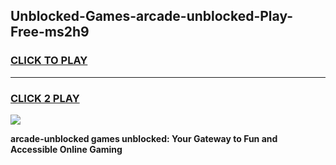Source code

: 
## Unblocked-Games-arcade-unblocked-Play-Free-ms2h9
<h3>
<a href="https://premium76.site?title=arcade-unblocked&ref=18A1">CLICK TO PLAY</a></h3>
<hr>

<h3>
<a href="https://premium76.site?title=arcade-unblocked&ref=18A1">CLICK 2 PLAY</a>
  
</h3>

<a href="https://premium76.site?title=arcade-unblocked&ref=18A1"><img src="https://clearcache.store/games.png"></a>


**arcade-unblocked games unblocked: Your Gateway to Fun and Accessible Online Gaming**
□ □ □
Wherever a picture appears in the records, omit it, and transcribe everything else exactly.

• [Task output]
Source code

: 
## Unblocked-Games-arcade-unblocked-Play-Free-ms2h9
<h3>
<a href="https://premium76.site?title=arcade-unblocked&ref=18A1">CLICK TO PLAY</a></h3>
<hr>

<h3>
<a href="https://premium76.site?title=arcade-unblocked&ref=18A1">CLICK 2 PLAY</a>
  
</h3>

<a href="https://premium76.site?title=arcade-unblocked&ref=18A1"><img src="https://clearcache.store/games.png"></a>


**arcade-unblocked games unblocked: Your Gateway to Fun and Accessible Online Gaming**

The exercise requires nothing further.